I love the phrase "ETF pollution." People are crafting too many ETFs for exotic strategies, and some ETFs are simply designed to be short-lived. For ETF operators, it is becoming a casino of whose strategy will be most favored by the market for longer.

From WSJ:

"What I am seeing is a rapid shift from ETF evolution to ETF pollution," said Richard Ferri, chief executive at Portfolio Solutions LLC, a Troy, Mich., investment adviser that uses ETFs for its clients.

This proliferation could backfire, financial advisers warn, especially if stock prices take a break from their hot run. The ETF industry then could face consolidation and products dropping off the vine for lack of assets and trading volume.
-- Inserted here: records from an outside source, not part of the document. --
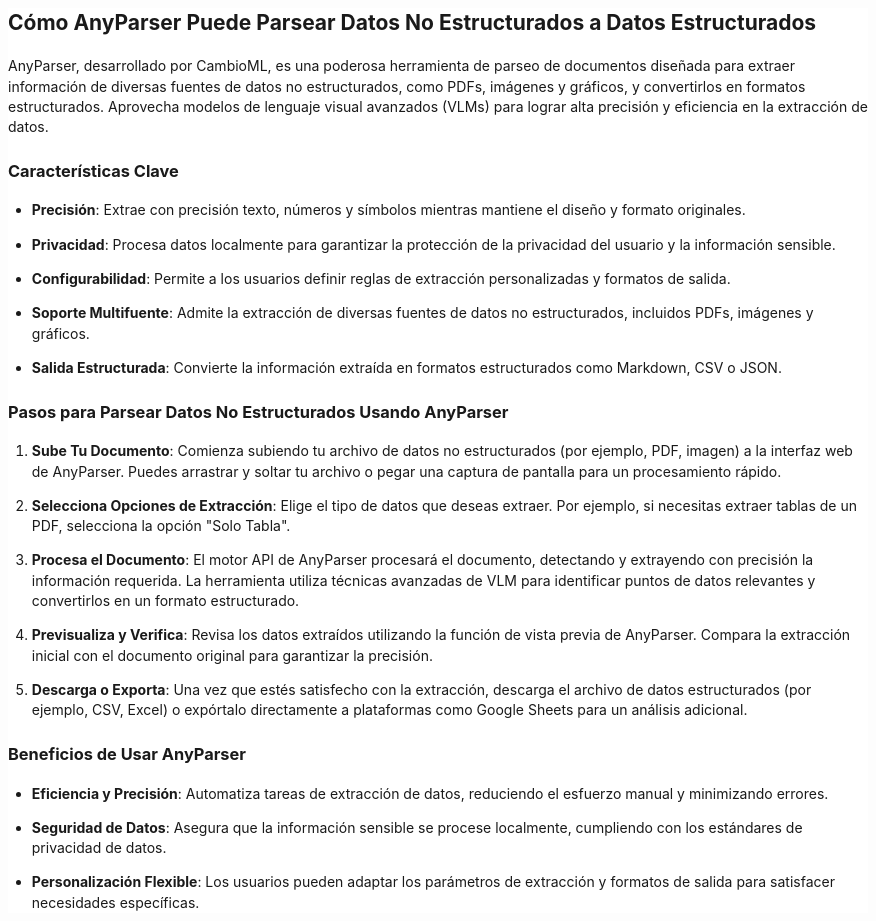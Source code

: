 ## Cómo AnyParser Puede Parsear Datos No Estructurados a Datos Estructurados

AnyParser, desarrollado por CambioML, es una poderosa herramienta de parseo de documentos diseñada para extraer información de diversas fuentes de datos no estructurados, como PDFs, imágenes y gráficos, y convertirlos en formatos estructurados. Aprovecha modelos de lenguaje visual avanzados (VLMs) para lograr alta precisión y eficiencia en la extracción de datos.

### Características Clave

- **Precisión**: Extrae con precisión texto, números y símbolos mientras mantiene el diseño y formato originales.

- **Privacidad**: Procesa datos localmente para garantizar la protección de la privacidad del usuario y la información sensible.

- **Configurabilidad**: Permite a los usuarios definir reglas de extracción personalizadas y formatos de salida.

- **Soporte Multifuente**: Admite la extracción de diversas fuentes de datos no estructurados, incluidos PDFs, imágenes y gráficos.

- **Salida Estructurada**: Convierte la información extraída en formatos estructurados como Markdown, CSV o JSON.

### Pasos para Parsear Datos No Estructurados Usando AnyParser

1. **Sube Tu Documento**: Comienza subiendo tu archivo de datos no estructurados (por ejemplo, PDF, imagen) a la interfaz web de AnyParser. Puedes arrastrar y soltar tu archivo o pegar una captura de pantalla para un procesamiento rápido.

2. **Selecciona Opciones de Extracción**: Elige el tipo de datos que deseas extraer. Por ejemplo, si necesitas extraer tablas de un PDF, selecciona la opción "Solo Tabla".

3. **Procesa el Documento**: El motor API de AnyParser procesará el documento, detectando y extrayendo con precisión la información requerida. La herramienta utiliza técnicas avanzadas de VLM para identificar puntos de datos relevantes y convertirlos en un formato estructurado.

4. **Previsualiza y Verifica**: Revisa los datos extraídos utilizando la función de vista previa de AnyParser. Compara la extracción inicial con el documento original para garantizar la precisión.

5. **Descarga o Exporta**: Una vez que estés satisfecho con la extracción, descarga el archivo de datos estructurados (por ejemplo, CSV, Excel) o expórtalo directamente a plataformas como Google Sheets para un análisis adicional.

### Beneficios de Usar AnyParser

- **Eficiencia y Precisión**: Automatiza tareas de extracción de datos, reduciendo el esfuerzo manual y minimizando errores.

- **Seguridad de Datos**: Asegura que la información sensible se procese localmente, cumpliendo con los estándares de privacidad de datos.

- **Personalización Flexible**: Los usuarios pueden adaptar los parámetros de extracción y formatos de salida para satisfacer necesidades específicas.
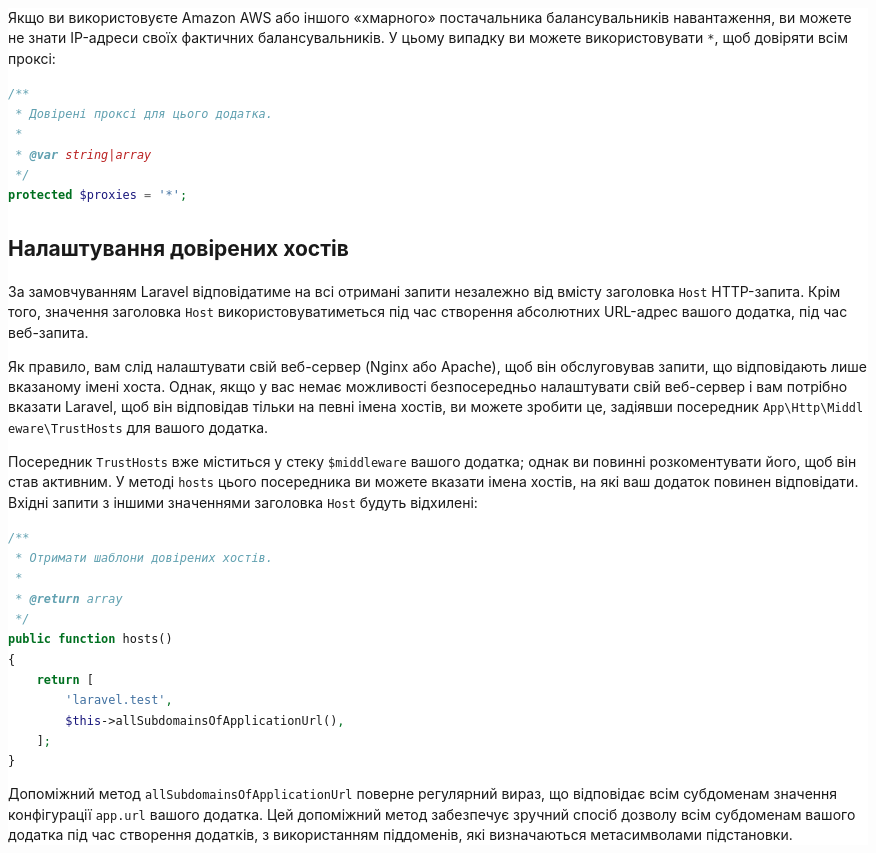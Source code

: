 Якщо ви використовуєте Amazon AWS або іншого «хмарного» постачальника балансувальників навантаження, ви можете не знати IP-адреси своїх фактичних балансувальників. У цьому випадку ви можете використовувати `*`, щоб довіряти всім проксі:

```php
/**
 * Довірені проксі для цього додатка.
 *
 * @var string|array
 */
protected $proxies = '*';
```

<a name="configuring-trusted-hosts"></a>

## Налаштування довірених хостів

За замовчуванням Laravel відповідатиме на всі отримані запити незалежно від вмісту заголовка `Host` HTTP-запита. Крім того, значення заголовка `Host` використовуватиметься під час створення абсолютних URL-адрес вашого додатка, під час веб-запита.

Як правило, вам слід налаштувати свій веб-сервер (Nginx або Apache), щоб він обслуговував запити, що відповідають лише вказаному імені хоста. Однак, якщо у вас немає можливості безпосередньо налаштувати свій веб-сервер і вам потрібно вказати Laravel, щоб він відповідав тільки на певні імена хостів, ви можете зробити це, задіявши посередник `App\Http\Middleware\TrustHosts` для вашого додатка.

Посередник `TrustHosts` вже міститься у стеку `$middleware` вашого додатка; однак ви повинні розкоментувати його, щоб він став активним. У методі `hosts` цього посередника ви можете вказати імена хостів, на які ваш додаток повинен відповідати. Вхідні запити з іншими значеннями заголовка `Host` будуть відхилені:

```php
/**
 * Отримати шаблони довірених хостів.
 *
 * @return array
 */
public function hosts()
{
	return [
		'laravel.test',
		$this->allSubdomainsOfApplicationUrl(),
	];
}
```

Допоміжний метод `allSubdomainsOfApplicationUrl` поверне регулярний вираз, що відповідає всім субдоменам значення конфігурації `app.url` вашого додатка. Цей допоміжний метод забезпечує зручний спосіб дозволу всім субдоменам вашого додатка під час створення додатків, з використанням піддоменів, які визначаються метасимволами підстановки.
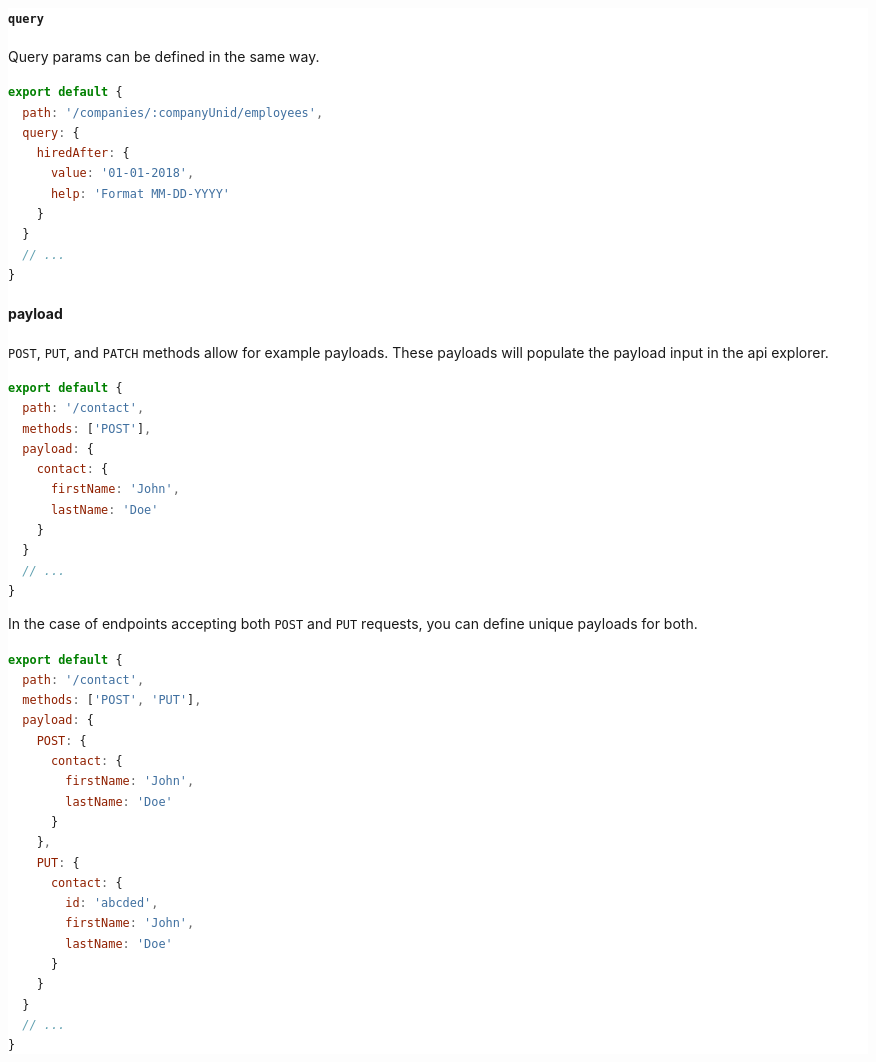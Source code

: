 #### `query`
Query params can be defined in the same way.
```js
export default {
  path: '/companies/:companyUnid/employees',
  query: {
    hiredAfter: {
      value: '01-01-2018',
      help: 'Format MM-DD-YYYY'
    }
  }
  // ...
}
```

#### payload
`POST`, `PUT`, and `PATCH` methods allow for example payloads. These payloads will populate the payload input in the api explorer.
```js
export default {
  path: '/contact',
  methods: ['POST'],
  payload: {
    contact: {
      firstName: 'John',
      lastName: 'Doe'
    }
  }
  // ...
}
```

In the case of endpoints accepting both `POST` and `PUT` requests, you can define unique payloads for both.
```js
export default {
  path: '/contact',
  methods: ['POST', 'PUT'],
  payload: {
    POST: {
      contact: {
        firstName: 'John',
        lastName: 'Doe'
      }
    },
    PUT: {
      contact: {
        id: 'abcded',
        firstName: 'John',
        lastName: 'Doe'
      }
    }
  }
  // ...
}
```
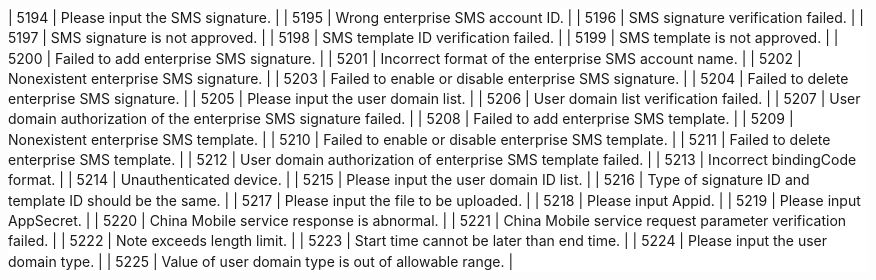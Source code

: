 | 5194           | Please input the SMS signature.                                                                                                                                     |
| 5195           | Wrong enterprise SMS account ID.                                                                                                                                    |
| 5196           | SMS signature verification failed.                                                                                                                                  |
| 5197           | SMS signature is not approved.                                                                                                                                      |
| 5198           | SMS template ID verification failed.                                                                                                                                |
| 5199           | SMS template is not approved.                                                                                                                                       |
| 5200           | Failed to add enterprise SMS signature.                                                                                                                             |
| 5201           | Incorrect format of the enterprise SMS account name.                                                                                                                |
| 5202           | Nonexistent enterprise SMS signature.                                                                                                                               |
| 5203           | Failed to enable or disable enterprise SMS signature.                                                                                                               |
| 5204           | Failed to delete enterprise SMS signature.                                                                                                                          |
| 5205           | Please input the user domain list.                                                                                                                                  |
| 5206           | User domain list verification failed.                                                                                                                               |
| 5207           | User domain authorization of the   enterprise SMS signature failed.                                                                                                 |
| 5208           | Failed to add enterprise SMS template.                                                                                                                              |
| 5209           | Nonexistent enterprise SMS template.                                                                                                                                |
| 5210           | Failed to enable or disable enterprise SMS template.                                                                                                                |
| 5211           | Failed to delete enterprise SMS template.                                                                                                                           |
| 5212           | User domain authorization of enterprise SMS template failed.                                                                                                        |
| 5213           | Incorrect bindingCode format.                                                                                                                                       |
| 5214           | Unauthenticated device.                                                                                                                                             |
| 5215           | Please input the user domain ID list.                                                                                                                               |
| 5216           | Type of signature ID and template ID   should be the same.                                                                                                          |
| 5217           | Please input the file to be uploaded.                                                                                                                               |
| 5218           | Please input Appid.                                                                                                                                                 |
| 5219           | Please input AppSecret.                                                                                                                                             |
| 5220           | China Mobile service response is abnormal.                                                                                                                          |
| 5221           | China Mobile service request parameter verification failed.                                                                                                         |
| 5222           | Note exceeds length limit.                                                                                                                                          |
| 5223           | Start time cannot be later than end time.                                                                                                                           |
| 5224           | Please input the user domain type.                                                                                                                                  |
| 5225           | Value of user domain type is out of   allowable range.                                                                                                              |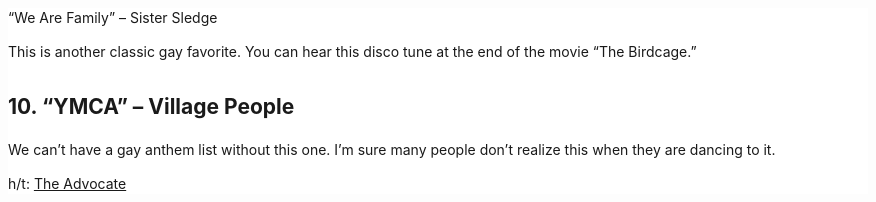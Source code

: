 &#x201C;We Are Family&#x201D; &#x2013; Sister Sledge</h2><p>This is another classic gay favorite. You can hear this disco tune at the end of the movie &#x201C;The Birdcage.&#x201D;</p><p><span class="embed-youtube" style="text-align:center; display: block;"><iframe class="youtube-player" type="text/html" width="640" height="390" src="//www.youtube.com/embed/videoseries?list=RDoMVe_HcyP9Y&amp;hl=en_US" allowfullscreen="true" style="border:0;"></iframe></span></p><h2>10. &#x201C;YMCA&#x201D; &#x2013; Village People</h2><p>We can&#x2019;t have a gay anthem list without this one. I&#x2019;m sure many people don&#x2019;t realize this when they are dancing to it.</p><p><span class="embed-youtube" style="text-align:center; display: block;"><iframe class="youtube-player" type="text/html" width="640" height="390" src="//www.youtube.com/embed/CS9OO0S5w2k?version=3&amp;rel=1&amp;fs=1&amp;autohide=2&amp;showsearch=0&amp;showinfo=1&amp;iv_load_policy=1&amp;wmode=transparent" allowfullscreen="true" style="border:0;"></iframe></span></p><p>h/t: <a href="http://www.advocate.com/arts-entertainment/2016/6/24/25-gay-anthems-we-need-more-ever" onclick="__gaTracker(&apos;send&apos;, &apos;event&apos;, &apos;outbound-article&apos;, &apos;http://www.advocate.com/arts-entertainment/2016/6/24/25-gay-anthems-we-need-more-ever&apos;, &apos;The Advocate&apos;);" target="_blank">The Advocate</a></p>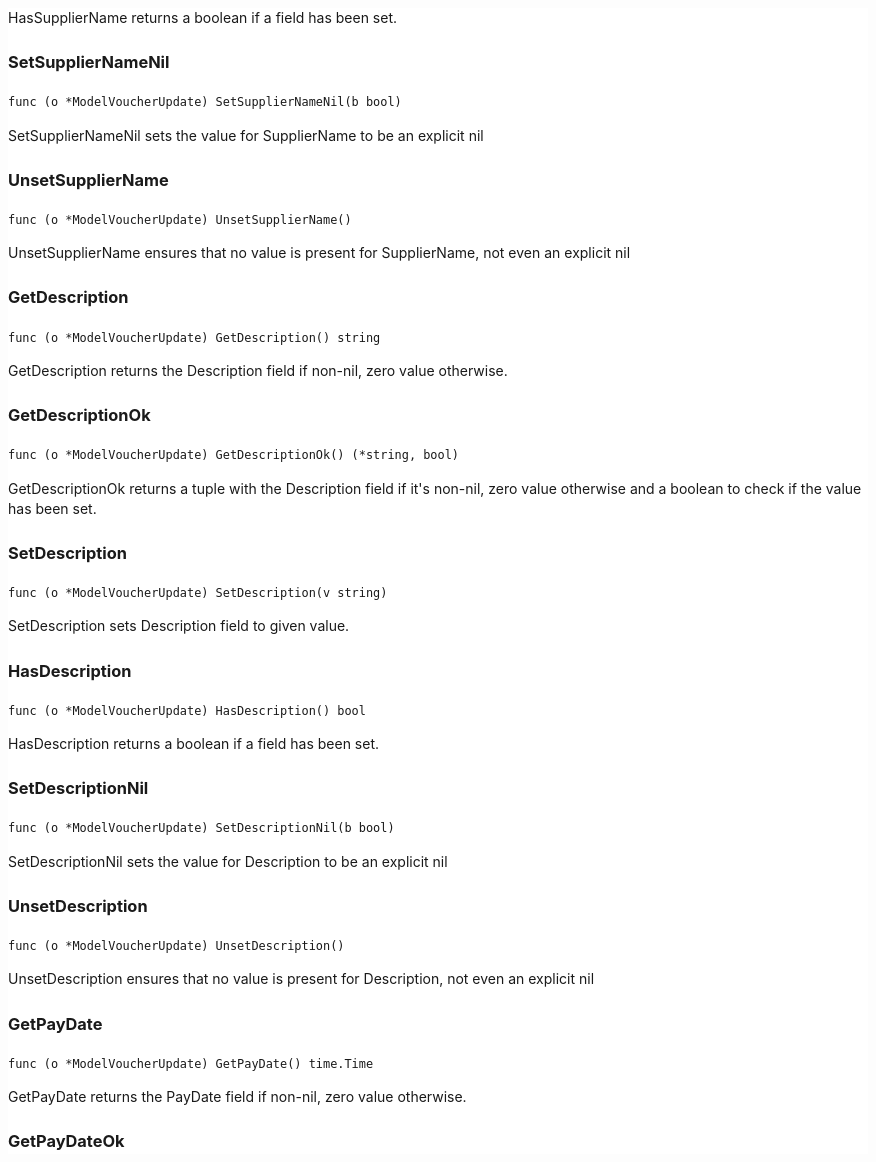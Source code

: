 HasSupplierName returns a boolean if a field has been set.

### SetSupplierNameNil

`func (o *ModelVoucherUpdate) SetSupplierNameNil(b bool)`

 SetSupplierNameNil sets the value for SupplierName to be an explicit nil

### UnsetSupplierName
`func (o *ModelVoucherUpdate) UnsetSupplierName()`

UnsetSupplierName ensures that no value is present for SupplierName, not even an explicit nil
### GetDescription

`func (o *ModelVoucherUpdate) GetDescription() string`

GetDescription returns the Description field if non-nil, zero value otherwise.

### GetDescriptionOk

`func (o *ModelVoucherUpdate) GetDescriptionOk() (*string, bool)`

GetDescriptionOk returns a tuple with the Description field if it's non-nil, zero value otherwise
and a boolean to check if the value has been set.

### SetDescription

`func (o *ModelVoucherUpdate) SetDescription(v string)`

SetDescription sets Description field to given value.

### HasDescription

`func (o *ModelVoucherUpdate) HasDescription() bool`

HasDescription returns a boolean if a field has been set.

### SetDescriptionNil

`func (o *ModelVoucherUpdate) SetDescriptionNil(b bool)`

 SetDescriptionNil sets the value for Description to be an explicit nil

### UnsetDescription
`func (o *ModelVoucherUpdate) UnsetDescription()`

UnsetDescription ensures that no value is present for Description, not even an explicit nil
### GetPayDate

`func (o *ModelVoucherUpdate) GetPayDate() time.Time`

GetPayDate returns the PayDate field if non-nil, zero value otherwise.

### GetPayDateOk
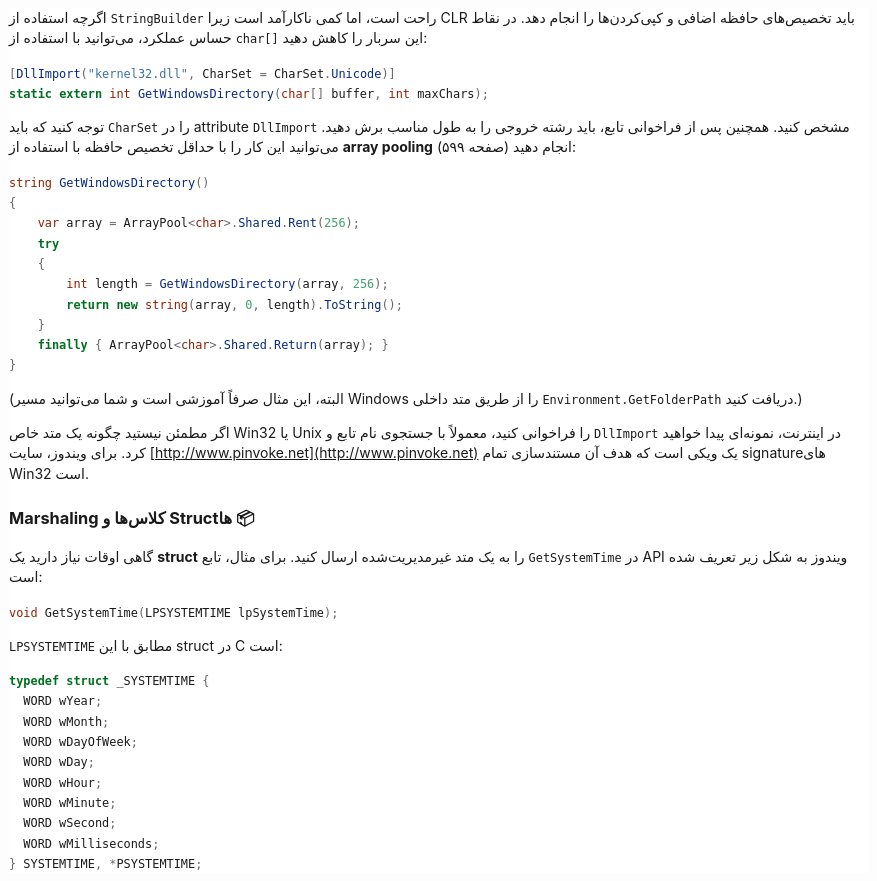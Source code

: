 اگرچه استفاده از `StringBuilder` راحت است، اما کمی ناکارآمد است زیرا CLR باید تخصیص‌های حافظه اضافی و کپی‌کردن‌ها را انجام دهد. در نقاط حساس عملکرد، می‌توانید با استفاده از `char[]` این سربار را کاهش دهید:

```csharp
[DllImport("kernel32.dll", CharSet = CharSet.Unicode)]
static extern int GetWindowsDirectory(char[] buffer, int maxChars);
```

توجه کنید که باید `CharSet` را در attribute `DllImport` مشخص کنید. همچنین پس از فراخوانی تابع، باید رشته خروجی را به طول مناسب برش دهید. می‌توانید این کار را با حداقل تخصیص حافظه با استفاده از **array pooling** (صفحه ۵۹۹) انجام دهید:

```csharp
string GetWindowsDirectory()
{
    var array = ArrayPool<char>.Shared.Rent(256);
    try
    {
        int length = GetWindowsDirectory(array, 256);
        return new string(array, 0, length).ToString();
    }
    finally { ArrayPool<char>.Shared.Return(array); }
}
```

(البته، این مثال صرفاً آموزشی است و شما می‌توانید مسیر Windows را از طریق متد داخلی `Environment.GetFolderPath` دریافت کنید.)

اگر مطمئن نیستید چگونه یک متد خاص Win32 یا Unix را فراخوانی کنید، معمولاً با جستجوی نام تابع و `DllImport` در اینترنت، نمونه‌ای پیدا خواهید کرد. برای ویندوز، سایت [http://www.pinvoke.net](http://www.pinvoke.net) یک ویکی است که هدف آن مستندسازی تمام signatureهای Win32 است.
 
### Marshaling کلاس‌ها و Structها 📦

گاهی اوقات نیاز دارید یک **struct** را به یک متد غیرمدیریت‌شده ارسال کنید. برای مثال، تابع `GetSystemTime` در API ویندوز به شکل زیر تعریف شده است:

```c
void GetSystemTime(LPSYSTEMTIME lpSystemTime);
```

`LPSYSTEMTIME` مطابق با این struct در C است:

```c
typedef struct _SYSTEMTIME {
  WORD wYear;
  WORD wMonth;
  WORD wDayOfWeek;
  WORD wDay;
  WORD wHour;
  WORD wMinute;
  WORD wSecond;
  WORD wMilliseconds;
} SYSTEMTIME, *PSYSTEMTIME;
```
"ETF closings could come as the [fund's] investment philosophy loses its shine after a market pullback," said Herb Morgan, president of advisory firm Efficient Market Advisors LLC. "It will be no different than the traditional fund business, with smaller poor-performing funds being merged away or closed."

ETFs are mutual-fund-like investments that track an index and trade on exchanges like individual stocks. Their assets in the U.S. increased by 38% last year to $417 billion, with 156 new offerings bringing the total number of funds to 359, according to State Street Global Advisors.

Analysts and financial advisers singled out a few types of ETFs they think might be at greatest risk of not surviving a protracted downturn. Among them would be those with smaller coffers, perhaps less than $50 million, a few years after their launch and managed by firms with asset bases too small to subsidize lagging funds. Thin trading volume could also be another potential warning sign, as well as ETFs tracking similar areas of the market where one family is the clear leader on assets and trading volume.

Morgan Stanley analyst Paul Mazzilli also questioned the viability of "far-reaching, thematic" and highly specific ETFs such as Claymore/Clear Spin-Off ETF that invests in publicly traded companies that were once units of larger corporations. Introduced in late 2006, it has about $26.5 million in assets.